Egyptians Loved Makeup
Egyptians liked to look good. Both men and women wore makeup for aesthetic and therapeutic reasons. Green make-up around the eye, which they made from malachite and other copper minerals, was quite fashionable in their era. Red ochre, mixed with water, was applied to the cheeks and lips with a brush. Even after death, Egyptians took care of their looks by applying makeup on dead corpses, and cosmetics were often left in the tomb of the diseased.
They Invented Toothpaste
The Egyptians had a rough time with their teeth. It was common for their breads to hold grit and even sand inside it, which would quickly wear out their enamel. Although they did not have dentists back then, they did make a good effort to keep their teeth clean. Toothpicks have been found next to several mummy excavations, as well as toothbrushes made of wooden twigs.
More importantly, the Egyptians invented toothpaste, which back then mainly consisted of ox hoof powder, burnt eggshells, ashes, and a bit of pumice. It might not have given you a fresh morning breath, but it was effective in cleaning out germs that could cause cavities.
Cleopatra Wasn’t Egyptian
Cleopatra’s family moved from Greece to Egypt, and lived there for around 300 years or so. Even though she was born and raised in Egypt, to Egyptians she was still 100% Greek. She was a descendant from the Ptolemy family, who served under Alexander the Great. She was the only member in the family who spoke Egyptian, and ruled as a Pharaoh until Egypt was conquered by the Roman Empire.

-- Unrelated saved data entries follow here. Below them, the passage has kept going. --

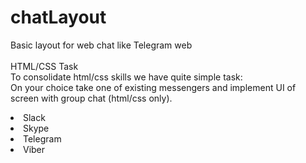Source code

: # chatLayout
Basic layout for web chat like Telegram web
<br/><br/>
HTML/CSS Task<br/> To consolidate html/css skills we have quite simple task:<br/>
On your choice take one of existing messengers and implement UI of screen with group chat (html/css only).<br/>
<li>Slack</li>
<li>Skype</li>
<li>Telegram</li>
<li>Viber</li>
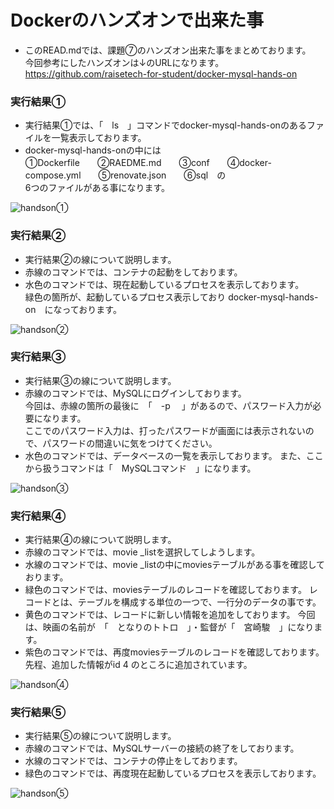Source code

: # Dockerのハンズオンで出来た事  
 - このREAD.mdでは、課題⑦のハンズオン出来た事をまとめております。  
   今回参考にしたハンズオンは↓のURLになります。  
   https://github.com/raisetech-for-student/docker-mysql-hands-on

 ### 実行結果①
  - 実行結果①では、「　ls　」コマンドでdocker-mysql-hands-onのあるファイルを一覧表示しております。
  - docker-mysql-hands-onの中には  
    ①Dockerfile　　②RAEDME.md　　③conf　　④docker-compose.yml　　⑤renovate.json　　⑥sql　の  
    6つのファイルがある事になります。
    
 ![handson①](https://github.com/mizoguchi-kouichi/assignment7/assets/156568693/ffc5395c-3858-4eac-bee3-2ebda6283c47)
### 実行結果②
 - 実行結果②の線について説明します。
 - 赤線のコマンドでは、コンテナの起動をしております。
 - 水色のコマンドでは、現在起動しているプロセスを表示しております。  
   緑色の箇所が、起動しているプロセス表示しており docker-mysql-hands-on　になっております。
   
![handson②](https://github.com/mizoguchi-kouichi/assignment7/assets/156568693/a9de1445-85ad-468a-ba7e-ccee357f446e)

### 実行結果③
 - 実行結果③の線について説明します。  
 - 赤線のコマンドでは、MySQLにログインしております。  
   今回は、赤線の箇所の最後に　「　-p 　」があるので、パスワード入力が必要になります。  
   ここでのパスワード入力は、打ったパスワードが画面には表示されないので、パスワードの間違いに気をつけてください。  
 - 水色のコマンドでは、データベースの一覧を表示しております。
   また、ここから扱うコマンドは「　MySQLコマンド　」になります。

![handson③](https://github.com/mizoguchi-kouichi/assignment7/assets/156568693/d7d73439-e884-4461-a375-75972b0cfa60)
### 実行結果④
 - 実行結果④の線について説明します。  
 - 赤線のコマンドでは、movie _listを選択してしようします。
 - 水線のコマンドでは、movie _listの中にmoviesテーブルがある事を確認しております。
 - 緑色のコマンドでは、moviesテーブルのレコードを確認しております。
   レコードとは、テーブルを構成する単位の一つで、一行分のデータの事です。
 - 黄色のコマンドでは、レコードに新しい情報を追加をしております。
   今回は、映画の名前が　「　となりのトトロ　」・監督が「　宮崎駿　」になります。
 - 紫色のコマンドでは、再度moviesテーブルのレコードを確認しております。
   先程、追加した情報がid 4 のところに追加されています。

![handson④](https://github.com/mizoguchi-kouichi/assignment7/assets/156568693/ac9d9643-ba48-47d7-b9ba-195551957a73)

### 実行結果⑤
 - 実行結果⑤の線について説明します。  
 - 赤線のコマンドでは、MySQLサーバーの接続の終了をしております。
 - 水線のコマンドでは、コンテナの停止をしております。
 - 緑色のコマンドでは、再度現在起動しているプロセスを表示しております。


![handson⑤](https://github.com/mizoguchi-kouichi/assignment7/assets/156568693/d70adb8e-0ea5-4597-8892-372c7b1fcf46)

Egyptian Junk Food and Overweight Pharaohs
Egyptians offered delicious banquets to their many deities, which were often consumed by Egyptian priests and their families. Researchers believe that this food was full of saturated fat, which caused artery clogging. This evidence was collected from wall inscriptions and x-rays of mummified priests that show clear signs of damaged arteries and heart disease.
It is also believed that pharaohs were often overweight, and not fit like Egyptian art depicts them. Egyptians drank plenty of beer and wine, and ate lots of bread that was high in sugar. Examinations have revealed that ancient rulers were commonly unhealthy and overweight.
The Human Fly-Catcher
Pharaoh Pepi II was the last ruler of Egypt’s 6th dynasty. It is believed that he ruled the kingdom for 94 years, however, some scientists argue that it was for 64 years, which would still make it the longest ruling period in ancient Egypt.
Pepi II hated flies, and he would pour honey over his naked male and female slaves to keep the annoying bugs off himself. Imagine having that job.
The Wonders of Egyptian Hieroglyphs
Ancient Egyptians wrote in hieroglyphs, which were little pictures, as opposed to letters. The writing took months sometimes, but it was incredibly intricate and beautiful. Unlike common grammar, the Egyptians used no punctuation, and they did not have any spaces in between their words. There are over 700 hieroglyphs in existence, all meaning something different.
Egyptians loved life, but they were fascinated with death and the afterlife. A pharaoh’s tomb would have everything that he or she needed for the next world, even a toilet sometimes. Peasant tombs contained things such as dishes, furniture, makeup, and jewelry. They believed that living in the afterlife was similar to living on earth, so they took what they thought was necessary with them.
People placed foods such as beer and wine in the tombs, so that the individual could keep feasting in death. It was also common to mummify beloved pets with their owners, and place them in the same coffins.